Another challenge posed by this open circuit setup of our chambers is the enormous potential for convective heat loss in anesthetized mice. Unanesthetized mice, capable of normal thermoregulation, experienced only a small decline in body temperature (0.6°C), which was not significantly different if the chambers were submerged in a 37°C water bath. While the awake mouse maintains its core body temperature through vasoconstriction, anesthetic gases inhibit central and peripheral thermoregulation [37]. Therefore, in the anesthetized mouse, heat transfer to the chambers submerged in the water bath is essential to maintain normothermia.

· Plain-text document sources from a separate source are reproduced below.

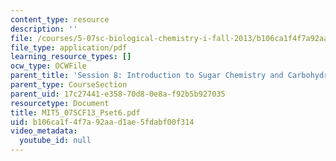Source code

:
 ```yaml
---
content_type: resource
description: ''
file: /courses/5-07sc-biological-chemistry-i-fall-2013/b106ca1f4f7a92aad1ae5fdabf00f314_MIT5_07SCF13_Pset6.pdf
file_type: application/pdf
learning_resource_types: []
ocw_type: OCWFile
parent_title: 'Session 8: Introduction to Sugar Chemistry and Carbohydrate Catabolism'
parent_type: CourseSection
parent_uid: 17c27441-e358-70d8-0e8a-f92b5b927035
resourcetype: Document
title: MIT5_07SCF13_Pset6.pdf
uid: b106ca1f-4f7a-92aa-d1ae-5fdabf00f314
video_metadata:
  youtube_id: null
---
```

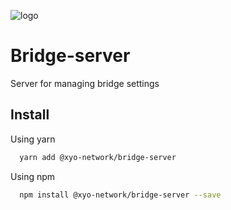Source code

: 
[logo]: https://www.xy.company/img/home/logo_xy.png

![logo]

# Bridge-server

Server for managing bridge settings

## Install

Using yarn

```sh
  yarn add @xyo-network/bridge-server
```

Using npm

```sh
  npm install @xyo-network/bridge-server --save
```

Whereas we have chosen to use these controlled environment chambers to deliver an inhaled anesthetic and measure hypnotic responses of wild type mice, this system could easily be used to deliver any inhaled therapeutic or toxin in any setting where precise control over the testing environment is necessary. With our parallel open circuit design, gas flow is evenly divided between the 24 individual chambers. However, there is no reason why the number of chambers is limited to 24. We have recently increased the capacity to 30 chambers while still maintaining identical individual microenvironments. Gas composition, humidity, and test subjects' temperatures can be easily regulated. Moreover, by implanting telemetric transmitters in mice, it is possible to stream other physiologic data from each of the 24 pods to corresponding detectors. In this way, vital signs such as blood pressure, heart rate, respiratory rate, core body temperature, as well as electroencephalographic and electromyographic signals that may be altered by the delivery of an inhaled therapeutic can be continuously monitored. We believe that development of apparatus along these lines will enhance our ability to rapidly dissect the pharmacogenetics of volatile drug action.

This study lays the foundation for rapid screening of genes that alter anesthetic sensitivity in mice by establishing a reproducible, high throughput system for the analysis of anesthetic-induced loss and subsequent recovery of the righting reflex, a commonly used behavioral correlate of anesthetic-induced unconsciousness in rodents.